Manifestation contre la loi immigration de Gérald Darmanin, en mars 2023 à Paris.
© Lily Chavance

Alors que le gouvernement veut légiférer à nouveau sur l’immigration, les associations continuent de se mobiliser pour les exilés. Paul Garrigues, coanimateur du groupe de travail sur les droits des étrangers de la Ligue des droits de l’homme et bénévole à l’association SOS Refoulement, nous raconte comment il tente d’accompagner et de défendre les demandeurs d’asile.


Agir en faveur des personnes exilées, c’est être confronté à des réalités bien loin des discours officiels déshumanisants. Tout d’abord, c’est faire avec une grande diversité d’origines, de situations, de motivations. C’est faire avec la souffrance humaine, des exemples de solidarité magnifiques et d’abus de faiblesse ; c’est faire des rencontres qui marquent pour la vie, et d’autres exaspérantes ; c’est le découragement quand on échoue, et la joie quand on a contribué à ce que quelqu’un échappe au pire.

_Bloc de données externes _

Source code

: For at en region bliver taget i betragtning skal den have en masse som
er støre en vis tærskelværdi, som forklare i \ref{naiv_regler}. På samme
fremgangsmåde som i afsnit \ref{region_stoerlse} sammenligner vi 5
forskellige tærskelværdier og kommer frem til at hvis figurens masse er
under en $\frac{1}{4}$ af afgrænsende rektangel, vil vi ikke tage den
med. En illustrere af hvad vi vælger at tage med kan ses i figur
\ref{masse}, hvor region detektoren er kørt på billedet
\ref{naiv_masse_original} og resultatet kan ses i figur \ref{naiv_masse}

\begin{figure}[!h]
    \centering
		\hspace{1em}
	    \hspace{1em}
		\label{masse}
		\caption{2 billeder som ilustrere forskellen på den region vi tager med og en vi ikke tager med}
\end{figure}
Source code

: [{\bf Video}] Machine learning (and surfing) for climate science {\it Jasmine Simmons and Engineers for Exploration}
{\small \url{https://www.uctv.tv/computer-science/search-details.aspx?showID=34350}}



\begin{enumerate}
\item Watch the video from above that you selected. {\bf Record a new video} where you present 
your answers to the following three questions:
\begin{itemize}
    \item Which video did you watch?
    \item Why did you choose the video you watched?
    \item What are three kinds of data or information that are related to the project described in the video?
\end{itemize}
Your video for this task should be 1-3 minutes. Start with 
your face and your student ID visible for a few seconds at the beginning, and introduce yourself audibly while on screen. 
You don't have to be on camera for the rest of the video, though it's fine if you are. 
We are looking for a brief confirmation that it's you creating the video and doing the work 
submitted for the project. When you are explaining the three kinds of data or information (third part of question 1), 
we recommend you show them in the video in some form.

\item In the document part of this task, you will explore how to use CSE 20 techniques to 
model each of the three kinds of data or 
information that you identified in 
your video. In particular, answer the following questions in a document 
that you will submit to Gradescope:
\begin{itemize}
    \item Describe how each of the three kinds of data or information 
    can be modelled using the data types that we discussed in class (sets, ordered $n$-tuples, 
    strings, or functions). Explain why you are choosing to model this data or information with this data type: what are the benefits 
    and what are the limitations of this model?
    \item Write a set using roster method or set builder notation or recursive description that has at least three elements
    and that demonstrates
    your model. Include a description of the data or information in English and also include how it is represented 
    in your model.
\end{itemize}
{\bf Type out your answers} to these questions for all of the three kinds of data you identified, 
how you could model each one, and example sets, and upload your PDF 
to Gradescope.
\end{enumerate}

Mais, aujourd’hui, c’est d’abord faire face à des politiques de rejet allant d’une législation fondée sur l’idée qu’il faut faire obstacle aux immigrations aux plus petits détails qui empoisonnent la vie des gens. La question des OQTF, qui fait la une de l’actualité, en est un exemple. Tout d’abord, il y a l’utilisation nauséabonde qui en est faite par Bruno Retailleau et la presse Bolloré.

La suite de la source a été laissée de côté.